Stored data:
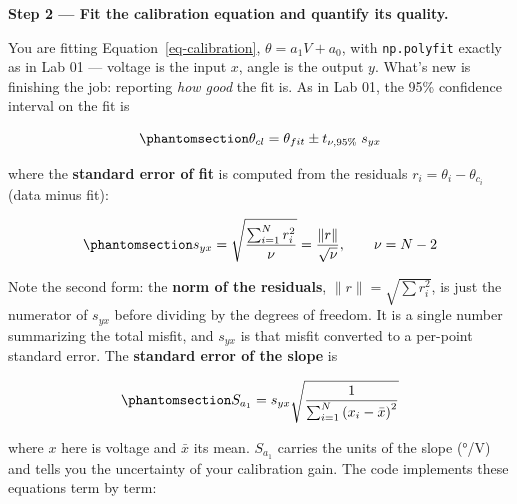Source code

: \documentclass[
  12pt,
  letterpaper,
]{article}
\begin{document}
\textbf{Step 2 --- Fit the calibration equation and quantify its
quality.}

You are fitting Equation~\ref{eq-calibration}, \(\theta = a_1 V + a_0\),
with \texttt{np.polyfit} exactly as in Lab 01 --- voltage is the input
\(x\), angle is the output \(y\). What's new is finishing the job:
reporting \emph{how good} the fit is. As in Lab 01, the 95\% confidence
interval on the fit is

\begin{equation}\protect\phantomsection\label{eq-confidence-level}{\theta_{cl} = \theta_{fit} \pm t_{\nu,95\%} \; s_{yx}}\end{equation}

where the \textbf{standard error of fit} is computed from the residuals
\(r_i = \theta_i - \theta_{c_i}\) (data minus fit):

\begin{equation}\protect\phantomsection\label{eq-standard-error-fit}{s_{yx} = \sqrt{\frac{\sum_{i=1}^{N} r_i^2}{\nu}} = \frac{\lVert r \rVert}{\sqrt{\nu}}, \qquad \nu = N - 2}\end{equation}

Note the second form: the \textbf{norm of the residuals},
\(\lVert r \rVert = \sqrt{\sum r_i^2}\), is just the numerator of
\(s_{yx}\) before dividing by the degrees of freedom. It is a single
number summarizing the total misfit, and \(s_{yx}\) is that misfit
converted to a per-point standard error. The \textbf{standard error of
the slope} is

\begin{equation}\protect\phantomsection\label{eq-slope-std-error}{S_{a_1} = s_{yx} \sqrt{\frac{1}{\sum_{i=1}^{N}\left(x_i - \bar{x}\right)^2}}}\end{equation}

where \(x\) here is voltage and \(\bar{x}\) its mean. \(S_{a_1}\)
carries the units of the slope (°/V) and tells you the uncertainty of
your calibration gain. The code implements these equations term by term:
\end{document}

...

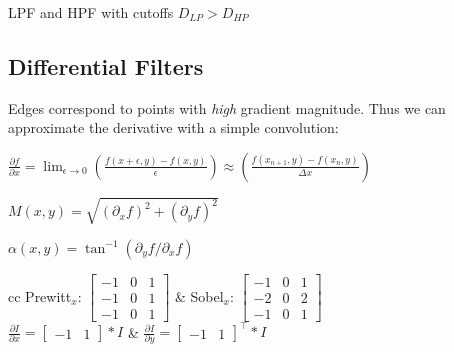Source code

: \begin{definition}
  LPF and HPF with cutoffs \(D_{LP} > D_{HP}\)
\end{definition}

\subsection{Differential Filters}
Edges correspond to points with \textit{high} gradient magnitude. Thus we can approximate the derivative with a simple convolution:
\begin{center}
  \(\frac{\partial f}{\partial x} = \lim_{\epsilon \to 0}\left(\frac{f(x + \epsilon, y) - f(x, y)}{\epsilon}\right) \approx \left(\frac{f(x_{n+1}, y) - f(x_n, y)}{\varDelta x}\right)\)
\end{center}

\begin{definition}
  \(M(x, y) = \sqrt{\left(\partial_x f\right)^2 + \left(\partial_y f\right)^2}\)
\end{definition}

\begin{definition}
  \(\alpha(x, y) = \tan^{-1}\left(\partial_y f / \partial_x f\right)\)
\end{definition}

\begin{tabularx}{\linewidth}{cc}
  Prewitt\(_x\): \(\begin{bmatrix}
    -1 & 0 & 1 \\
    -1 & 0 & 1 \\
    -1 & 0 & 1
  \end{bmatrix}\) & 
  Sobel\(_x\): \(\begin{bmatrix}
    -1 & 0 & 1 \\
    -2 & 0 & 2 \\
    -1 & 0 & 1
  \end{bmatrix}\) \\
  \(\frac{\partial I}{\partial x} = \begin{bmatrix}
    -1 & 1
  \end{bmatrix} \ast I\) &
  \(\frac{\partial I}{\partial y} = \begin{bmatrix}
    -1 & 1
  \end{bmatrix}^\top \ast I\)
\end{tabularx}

» What to work on
What are the lines, exactly as written above, from the line with "is the input" to the line with "Note the second", both included? Output only those.

» Response
with \texttt{np.polyfit} exactly as in Lab 01 --- voltage is the input
\(x\), angle is the output \(y\). What's new is finishing the job:
reporting \emph{how good} the fit is. As in Lab 01, the 95\% confidence
interval on the fit is

\begin{equation}\protect\phantomsection\label{eq-confidence-level}{\theta_{cl} = \theta_{fit} \pm t_{\nu,95\%} \; s_{yx}}\end{equation}

where the \textbf{standard error of fit} is computed from the residuals
\(r_i = \theta_i - \theta_{c_i}\) (data minus fit):

\begin{equation}\protect\phantomsection\label{eq-standard-error-fit}{s_{yx} = \sqrt{\frac{\sum_{i=1}^{N} r_i^2}{\nu}} = \frac{\lVert r \rVert}{\sqrt{\nu}}, \qquad \nu = N - 2}\end{equation}

Note the second form: the \textbf{norm of the residuals},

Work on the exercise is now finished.